In this instance the Edinburgh Chamber has made no attempt to grapple with the principles of the currency question; and, apparently from not comprehending these, they have dawn erroneous inferences from the few facts and figures which they quote. It is absurd to be always assuming that in a question such as this, the legislature, which has no separate or sinister interest, after the most anxious inquiry and deliberation, makes and maintains laws designed to impede or injure commerce. The causes, we repeat, which regulate the phenomena of currency and exchange, are as completely natural and as certain in their operations as the force of gravitation itself; and it is folly to ignore these in the way exhibited in this

memorial. It is only by omitting the principles, or misinterpreting the facts, that confusion can be created on this subject; and how can we expect effect to be given to the petition of persons who obviously do not know what or wherefore they are asking?
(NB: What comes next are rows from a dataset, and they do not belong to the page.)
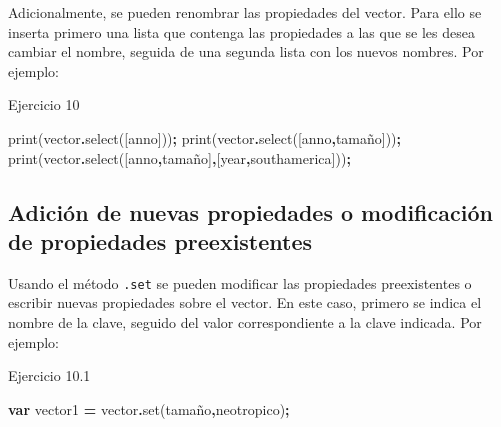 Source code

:\documentclass[
  12pt,
  letterpaper,
  twoside]{book}
\newenvironment{Shaded}{\begin{snugshade}}{\end{snugshade}}
\newcommand{\FunctionTok}[1]{\textcolor[rgb]{0.00,0.00,0.00}{#1}}
\newcommand{\KeywordTok}[1]{\textcolor[rgb]{0.13,0.29,0.53}{\textbf{#1}}}
\newcommand{\NormalTok}[1]{#1}
\newcommand{\OperatorTok}[1]{\textcolor[rgb]{0.81,0.36,0.00}{\textbf{#1}}}
\newcommand{\StringTok}[1]{\textcolor[rgb]{0.31,0.60,0.02}{#1}}
\begin{document}
Adicionalmente, se pueden renombrar las propiedades del vector. Para ello se inserta primero una lista que contenga las propiedades a las que se les desea cambiar el nombre, seguida de una segunda lista con los nuevos nombres. Por ejemplo:

Ejercicio 10

\begin{Shaded}
\begin{Highlighting}[]
\FunctionTok{print}\NormalTok{(vector}\OperatorTok{.}\FunctionTok{select}\NormalTok{([}\StringTok{\textquotesingle{}anno\textquotesingle{}}\NormalTok{]))}\OperatorTok{;}
\FunctionTok{print}\NormalTok{(vector}\OperatorTok{.}\FunctionTok{select}\NormalTok{([}\StringTok{\textquotesingle{}anno\textquotesingle{}}\OperatorTok{,}\StringTok{\textquotesingle{}tamaño\textquotesingle{}}\NormalTok{]))}\OperatorTok{;}
\FunctionTok{print}\NormalTok{(vector}\OperatorTok{.}\FunctionTok{select}\NormalTok{([}\StringTok{\textquotesingle{}anno\textquotesingle{}}\OperatorTok{,}\StringTok{\textquotesingle{}tamaño\textquotesingle{}}\NormalTok{]}\OperatorTok{,}\NormalTok{[}\StringTok{\textquotesingle{}year\textquotesingle{}}\OperatorTok{,}\StringTok{\textquotesingle{}southamerica\textquotesingle{}}\NormalTok{]))}\OperatorTok{;}
\end{Highlighting}
\end{Shaded}

\hypertarget{adiciuxf3n-de-nuevas-propiedades-o-modificaciuxf3n-de-propiedades-preexistentes}{%
\subsection{Adición de nuevas propiedades o modificación de propiedades preexistentes}\label{adiciuxf3n-de-nuevas-propiedades-o-modificaciuxf3n-de-propiedades-preexistentes}}

Usando el método \texttt{.set} se pueden modificar las propiedades preexistentes o escribir nuevas propiedades sobre el vector. En este caso, primero se indica el nombre de la clave, seguido del valor correspondiente a la clave indicada. Por ejemplo:

Ejercicio 10.1

\begin{Shaded}
\begin{Highlighting}[]
\KeywordTok{var}\NormalTok{ vector1 }\OperatorTok{=}\NormalTok{ vector}\OperatorTok{.}\FunctionTok{set}\NormalTok{(}\StringTok{\textquotesingle{}tamaño\textquotesingle{}}\OperatorTok{,}\StringTok{\textquotesingle{}neotropico\textquotesingle{}}\NormalTok{)}\OperatorTok{;}
\end{Highlighting}
\end{Shaded}
\end{document}
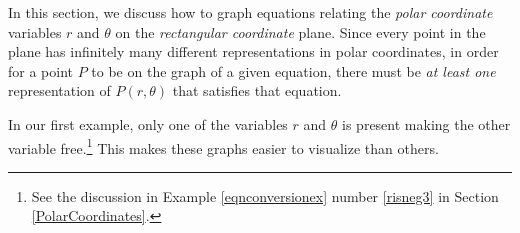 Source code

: 

\setcounter{footnote}{0}

\label{PolarGraphs}

In this section, we discuss how to graph equations relating the \textit{polar coordinate} variables $r$ and $\theta$  on the \textit{rectangular coordinate} plane.  Since every point in the plane has infinitely many different representations in polar coordinates, in order for a point $P$ to be on the graph of a given equation,  there must be \textit{at least one} representation of $P(r, \theta)$ that satisfies that equation.  

\smallskip

In our first example,  only one of the variables $r$ and $\theta$ is present making the other variable free.\footnote{See the discussion in Example \ref{eqnconversionex} number \ref{risneg3} in Section \ref{PolarCoordinates}.}  This makes these graphs easier to visualize than others.


\smallskip

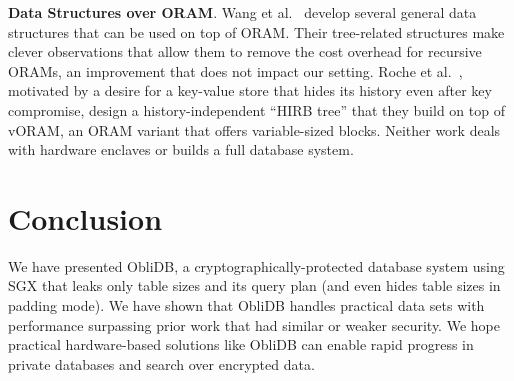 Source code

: \documentclass[letterpaper,twocolumn,10pt]{article}
\def\name/{ObliDB}
\begin{document}
  \noindent \textbf{Data Structures over ORAM}. Wang et al.~\cite{WNL+14} develop several general data structures that can be used on top of ORAM. Their tree-related structures make clever observations that allow them to remove the cost overhead for recursive ORAMs, an improvement that does not impact our setting. Roche et al.~\cite{RAC16}, motivated by a desire for a key-value store that hides its history even after key compromise, design a history-independent ``HIRB tree'' that they build on top of vORAM, an ORAM variant that offers variable-sized blocks. Neither work deals with hardware enclaves or builds a full database system. 

\section{Conclusion}\label{conclusion}
We have presented \name/, a cryptographically-protected database system using SGX that leaks only table sizes and its query plan (and even hides table sizes in padding mode). We have shown that \name/ handles practical data sets with performance surpassing prior work that had similar or weaker security. We hope practical hardware-based solutions like \name/ can enable rapid progress in private databases and search over encrypted data.


{\small 
}


\end{document}
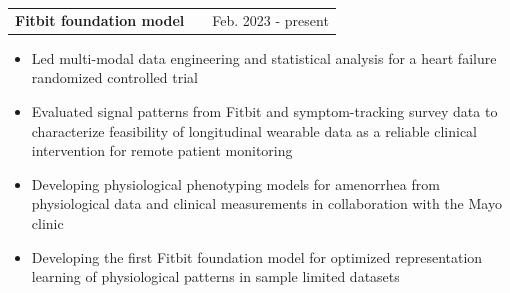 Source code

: \documentclass[a4paper,12pt]{article}
\makeatletter
\newenvironment{projectlong}[2]
    {
    \vspace{-0.3em}
    \begin{tabularx}{\linewidth}{@{}l X r@{}}
    \textbf{#1} & \hfill &  #2 \\
    \end{tabularx}
    \begin{minipage}[t]{\linewidth}
    \begin{itemize}[nosep,after=\strut, leftmargin=1em, itemsep=2.5pt,label=\scriptsize$\bullet$]
    }
    {
    \end{itemize}
    \end{minipage}
    \vspace{-0.3em}
    }
\makeatother
\begin{document}
\begin{projectlong}{Fitbit foundation model}{Feb. 2023 - present}
    \item Led multi-modal data engineering and statistical analysis for a heart failure randomized controlled trial 
    \item Evaluated signal patterns from Fitbit and symptom-tracking survey data to characterize feasibility of longitudinal wearable data as a reliable clinical intervention for remote patient monitoring
    \item Developing physiological phenotyping models for amenorrhea from physiological data and clinical measurements in collaboration with the Mayo clinic
    \item Developing the first Fitbit foundation model for optimized representation learning of physiological patterns in sample limited datasets
\end{projectlong}





\end{document}
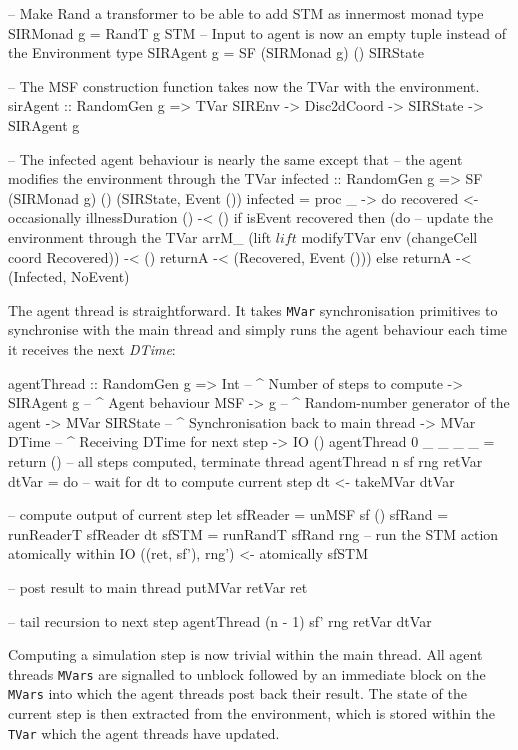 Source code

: \begin{HaskellCode}
-- Make Rand a transformer to be able to add STM as innermost monad
type SIRMonad g = RandT g STM
-- Input to agent is now an empty tuple instead of the Environment
type SIRAgent g = SF (SIRMonad g) () SIRState

-- The MSF construction function takes now the TVar with the environment.
sirAgent :: RandomGen g => TVar SIREnv -> Disc2dCoord -> SIRState -> SIRAgent g

-- The infected agent behaviour is nearly the same except that
-- the agent modifies the environment through the TVar
infected :: RandomGen g => SF (SIRMonad g) () (SIRState, Event ())
infected = proc _ -> do
  recovered <- occasionally illnessDuration () -< ()
  if isEvent recovered
    then (do
      -- update the environment through the TVar
      arrM_ (lift $ lift $ modifyTVar env (changeCell coord Recovered)) -< ()
      returnA -< (Recovered, Event ()))
    else returnA -< (Infected, NoEvent)
\end{HaskellCode}

The agent thread is straightforward. It takes \texttt{MVar} synchronisation primitives to synchronise with the main thread and simply runs the agent behaviour each time it receives the next \textit{DTime}:

\begin{HaskellCode}
agentThread :: RandomGen g 
            => Int             -- ^ Number of steps to compute
            -> SIRAgent g      -- ^ Agent behaviour MSF
            -> g               -- ^ Random-number generator of the agent
            -> MVar SIRState   -- ^ Synchronisation back to main thread
            -> MVar DTime      -- ^ Receiving DTime for next step
            -> IO ()
agentThread 0 _ _ _ _ = return () -- all steps computed, terminate thread
agentThread n sf rng retVar dtVar = do
  -- wait for dt to compute current step
  dt <- takeMVar dtVar

  -- compute output of current step
  let sfReader = unMSF sf ()
      sfRand   = runReaderT sfReader dt
      sfSTM    = runRandT sfRand rng
  -- run the STM action atomically within IO
  ((ret, sf'), rng') <- atomically sfSTM 

  -- post result to main thread
  putMVar retVar ret
  
  -- tail recursion to next step 
  agentThread (n - 1) sf' rng retVar dtVar
\end{HaskellCode}

Computing a simulation step is now trivial within the main thread. All agent threads \texttt{MVars} are signalled to unblock followed by an immediate block on the \texttt{MVars} into which the agent threads post back their result. The state of the current step is then extracted from the environment, which is stored within the \texttt{TVar} which the agent threads have updated.

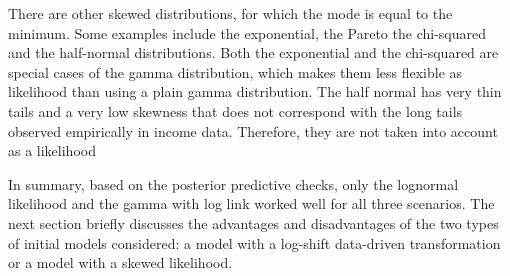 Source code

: There are other skewed distributions, for which the mode is equal to the minimum.
Some examples include the exponential, the Pareto the chi-squared and the half-normal distributions.
Both the exponential and the chi-squared are special cases of the gamma distribution, which makes them less flexible as likelihood than using a plain gamma distribution.
The half normal has very thin tails and a very low skewness that does not correspond with the long tails observed empirically in income data.
Therefore, they are not taken into account as a likelihood

In summary, based on the posterior predictive checks, only the lognormal likelihood and the gamma with log link worked well for all three scenarios. The next section briefly discusses the advantages and disadvantages of the two types of initial models considered: a model with a log-shift data-driven transformation or a model with a skewed likelihood.

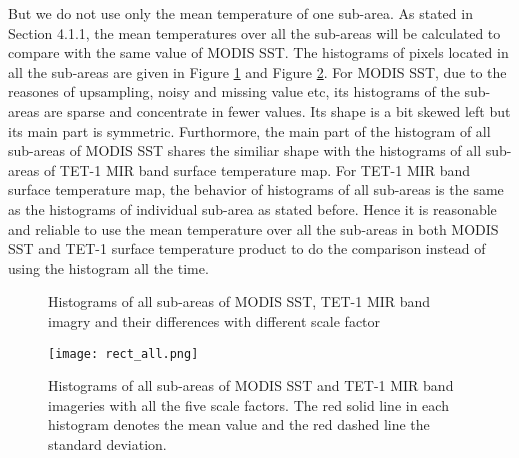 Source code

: \noindent But we do not use only the mean temperature of one sub-area. As stated in Section 4.1.1, the mean temperatures over all the sub-areas will be calculated to compare with the same value of MODIS SST. The histograms of pixels located in all the sub-areas are given in Figure \ref{fig:hist_all_rect} and Figure \ref{fig:rect_all_sc_all}. For MODIS SST, due to the reasones of upsampling, noisy and missing value etc, its histograms of the sub-areas are sparse and concentrate in fewer values. Its shape is a bit skewed left but its main part is symmetric. Furthormore, the main part of the histogram of all sub-areas of MODIS SST shares the similiar shape with the histograms of all sub-areas of TET-1 MIR band surface temperature map. For TET-1 MIR band surface temperature map, the behavior of histograms of all sub-areas is the same as the histograms of individual sub-area as stated before. Hence it is reasonable and reliable to use the mean temperature over all the sub-areas in both MODIS SST and TET-1 surface temperature product to do the comparison instead of using the histogram all the time.\\

\begin{figure}[!htbp]
\centering
{}
\vspace{0.1in}
\caption{Histograms of all sub-areas of MODIS SST, TET-1 MIR band imagry and their differences with different scale factor}
\label{fig:hist_all_rect}
\end{figure}

\begin{figure}[!htbp]
\centering
\texttt{[image: rect\_all.png]}
\caption{Histograms of all sub-areas of MODIS SST and TET-1 MIR band imageries with all the five scale factors. The red solid line in each histogram denotes the mean value and the red dashed line the standard deviation.}
\label{fig:rect_all_sc_all}
\end{figure}

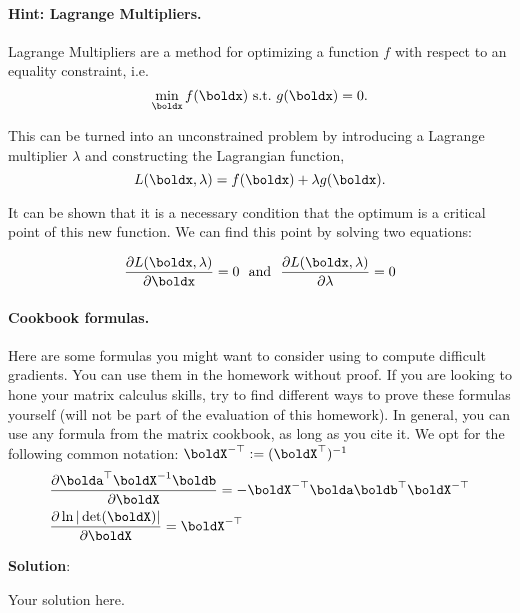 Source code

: \documentclass[submit]{../harvardml}
\newenvironment{solution}{
    \vspace{2mm}
    \color{blue}\noindent\textbf{Solution}:
}{}
\begin{document}
\begin{problem}
\paragraph{Hint: Lagrange Multipliers.} Lagrange Multipliers are a method for
optimizing a function $f$ with respect to an
equality constraint, i.e.
\[\min_{\boldx} f(\boldx)\ \text{s.t.}\ g(\boldx) = 0.\]

This can be turned into an unconstrained problem by introducing a
Lagrange multiplier $\lambda$ and constructing the Lagrangian function,
\[L(\boldx, \lambda) =  f(\boldx) + \lambda g(\boldx).\]

It can be shown that it is a necessary condition that the optimum
is a critical point of this new function. We can find this point by solving two equations:

\[\frac{\partial L(\boldx, \lambda)}{\partial  \boldx} = 0  \ \ \text{and}\  \  \frac{\partial L(\boldx, \lambda)}{\partial \lambda} = 0 \]


\paragraph{Cookbook formulas.} Here are some formulas you might want to consider
using to compute difficult gradients. You can use them  in the homework
without proof. If you are looking to hone your matrix calculus skills, try to
find different ways to prove these formulas yourself (will not be part of the
evaluation of this homework). In general, you can use any formula from the matrix cookbook,
as long as you cite it. We opt for the following common notation:
$\boldX^{-\top} := (\boldX^{\top})^{-1}$
\begin{align*}
   & \frac{\partial \bolda^\top \boldX^{-1} \boldb}{\partial \boldX} = - \boldX^{-\top} \bolda \boldb^\top \boldX^{-\top} \\
   & \frac{\partial \ln | \det (\boldX) |}{\partial \boldX} = \boldX^{-\top}
\end{align*}
\end{problem}

\newpage

\begin{solution}
	Your solution here.
\end{solution}
\end{document}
OUR FUTURE GRAIN SUPPLIES.

THE result of the late harvest, and the prospect of our supplies for the current season, have created a discussion which has drawn forth a great deal of information respecting the position of the grain trade. Although of course different parties advocate different views, the opinions elicited will prove valuable for future guidance. The discussion opened by Mr. J. Caird in the Times, and the replies to his letters in other journals, only more strongly testify than ever to the necessity of obtaining official agricultural statistics, which would set at rest the doubts periodically raised with regard to the vital question of the aggregate yield of cereal produce.

Mr. Caird's first letter appeared on the 3rd of November, in which he remarks as follows:

In the continued absence of authentic agricultural statistics, it is not surprising that the uncertainty regarding the productiveness of the last harvest should cause much public anxiety. At the same time last year I published an estimate of the crops, the accuracy of which has been singularly verified by the result; and, as I have this year had unusual opportunities of observation (having since harvest traversed the entire island from the Solent to John o'Groats), I venture again to submit an entire estimate of the wheat crop of 1855, which will, I trust, in some measure contribute to allay the public anxiety on the food question.

The English wheat crop of 1854 proved one of the best on record. It appeared a large crop at harvest, but it thrashed out even better than it promised. The fineness of the harvest weather perfected a bountiful crop. This was followed by a continuance of the same propitious weather during seed time, and, as wheat was then selling at such a price as most farmers hardly expected to see again, every acre that could be got ready was sown with wheat. So much for the autumn seed time. When spring came, one bushel of wheat was worth two of barley, and the advantage was plain enough of substituting the one crop for the other wherever practicable. Accordingly, an unusually large breadth of spring wheat was sown last season. If we suppose that only one-fourth of the usual breadth of barley land was sown with wheat, that on the four-course system, would add onefourth to the average breadth of land under wheat.

The weather during May and June was too cold for the wheat crop, with late frosts, and at this period the crop suffered considerably, especially in the south. It was fully fourteen days later than usual in coming into ear, in some places three weeks. But July was warm and forcing, and the weather on the whole was favourable while the crop was in bloom. Towards the end of the month the effect of blight made its appearance, and it then became manifest the ear was partially defective. On the 4th of August harvest was commenced on the Sussex coast; by the 15th it was general over the south of England; and during the next six weeks the weather was everything that could be wished for the cutting and in-gathering of the crops throughout the kingdom. Within that time all the valuable wheat crop was secured, and in excellent order.